A la tribune, l’un des ténors du Barreau sénégalais, Me Boukounta Diallo, a exhorté l’opposition à se rassembler sous la bannière d’un seul candidat : « si les partis politiques n’arrivent pas à désigner le plus propre et le plus crédible des candidats, que l’opposition ait le courage de constater son échec. Car la société civile fait déjà émerger de bons candidats. »
La démocratie sénégalaise en jeu
Parmi ces candidats issus de la société civile, pourquoi pas une femme présidente du Sénégal ? Et défenseure des droits humains de surcroît, dans la grande tradition sénégalaise… Le professeur Amsatou Sow Sidibé est la première femme candidate à la présidence sénégalaise : elle préside le mouvement CAR-LENEEN (Convergence des Acteurs pour la défense des valeurs Républicaines, LENEEN signifiant « rupture » en wolof). Son « Monsieur Affaires Etrangères », Maître Abdoulaye Tine, également professeur de droit international à l’université San Antonio de Dakar, est très clair : « Wade a été un excellent opposant pendant 25 ans mais un mauvais gouvernant : jamais les journalistes n’ont été autant inquiétés. Jamais Constitution n’a été autant tripatouillée. Le second mandat de Wade, depuis 2007, a reculé sur toutes les avancées qu’il avait introduites depuis 2001. »
Est-ce à la société politique – et au simple processus institutionnel – de convaincre Wade de se retirer ou au peuple sénégalais de trancher la question ? Selon Me Tine, « notre mouvement vient de la société civile : nous ne pouvons rester silencieux face aux modifications unilatérales des règles du jeu qui rompent l’égalité entre citoyens. Par exemple, la caution des candidats à la présidentielle a été portée à 100.000 euros, soit 10 fois plus qu’en 2001. Le Conseil constitutionnel sera saisi le moment venu pour invalider la troisième candidature de Wade mais, on l’a vu en Côte d’Ivoire, les membres de l’institution étant nommés par le président, mieux vaut que la société civile tranche la question. Dans une démocratie, il n’y a pas de droit acquis à être président. »

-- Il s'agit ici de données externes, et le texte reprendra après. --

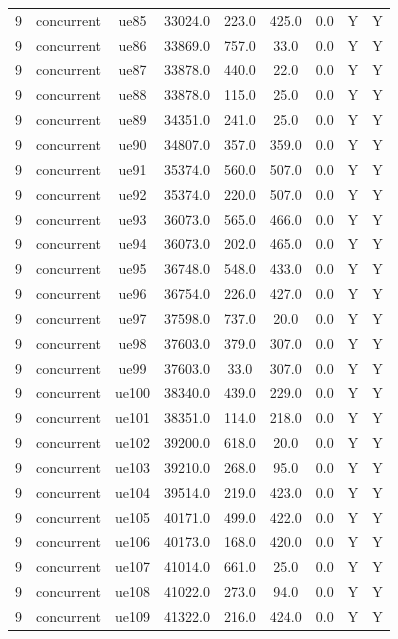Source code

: \begin{table}[ht]
\begin{tabular}{|c|c|c|c|c|c|c|c|c|}
9 & concurrent & ue85 & 33024.0 & 223.0 & 425.0 & 0.0 & Y & Y \\
9 & concurrent & ue86 & 33869.0 & 757.0 & 33.0 & 0.0 & Y & Y \\
9 & concurrent & ue87 & 33878.0 & 440.0 & 22.0 & 0.0 & Y & Y \\
9 & concurrent & ue88 & 33878.0 & 115.0 & 25.0 & 0.0 & Y & Y \\
9 & concurrent & ue89 & 34351.0 & 241.0 & 25.0 & 0.0 & Y & Y \\
9 & concurrent & ue90 & 34807.0 & 357.0 & 359.0 & 0.0 & Y & Y \\
9 & concurrent & ue91 & 35374.0 & 560.0 & 507.0 & 0.0 & Y & Y \\
9 & concurrent & ue92 & 35374.0 & 220.0 & 507.0 & 0.0 & Y & Y \\
9 & concurrent & ue93 & 36073.0 & 565.0 & 466.0 & 0.0 & Y & Y \\
9 & concurrent & ue94 & 36073.0 & 202.0 & 465.0 & 0.0 & Y & Y \\
9 & concurrent & ue95 & 36748.0 & 548.0 & 433.0 & 0.0 & Y & Y \\
9 & concurrent & ue96 & 36754.0 & 226.0 & 427.0 & 0.0 & Y & Y \\
9 & concurrent & ue97 & 37598.0 & 737.0 & 20.0 & 0.0 & Y & Y \\
9 & concurrent & ue98 & 37603.0 & 379.0 & 307.0 & 0.0 & Y & Y \\
9 & concurrent & ue99 & 37603.0 & 33.0 & 307.0 & 0.0 & Y & Y \\
9 & concurrent & ue100 & 38340.0 & 439.0 & 229.0 & 0.0 & Y & Y \\
9 & concurrent & ue101 & 38351.0 & 114.0 & 218.0 & 0.0 & Y & Y \\
9 & concurrent & ue102 & 39200.0 & 618.0 & 20.0 & 0.0 & Y & Y \\
9 & concurrent & ue103 & 39210.0 & 268.0 & 95.0 & 0.0 & Y & Y \\
9 & concurrent & ue104 & 39514.0 & 219.0 & 423.0 & 0.0 & Y & Y \\
9 & concurrent & ue105 & 40171.0 & 499.0 & 422.0 & 0.0 & Y & Y \\
9 & concurrent & ue106 & 40173.0 & 168.0 & 420.0 & 0.0 & Y & Y \\
9 & concurrent & ue107 & 41014.0 & 661.0 & 25.0 & 0.0 & Y & Y \\
9 & concurrent & ue108 & 41022.0 & 273.0 & 94.0 & 0.0 & Y & Y \\
9 & concurrent & ue109 & 41322.0 & 216.0 & 424.0 & 0.0 & Y & Y \\

\end{tabular}
\end{table}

Des risques réels de violence
La situation peut-elle dégénérer ? Il y a ceux, les aînés plutôt, qui invoquent la sagesse du peuple sénégalais. Abdoulaye Seye, architecte de son état, représentant d’un des deux leaders de l’opposition, Moustapha Niasse, croit que le président Wade finira par reculer : « le Sénégal est un pays de paix qui, dans son histoire, a beaucoup fait pour la démocratie. Il ne peut être disloqué contre l’avis du peuple. Avant février, la raison l’emportera dans le camp majoritaire. »
Les plus jeunes sont plus sceptiques et n’hésitent pas à brandir la menace de violences pour faire reculer le président Wade. Le candidat Moussa Diop a été très clair : « s’il maintient sa candidature, nous empêcherons que ce pays soit gouverné et, donc, ce pays sera ingouvernable. »
Octobre risque d’être un mois décisif sur le chemin de l’élection présidentielle.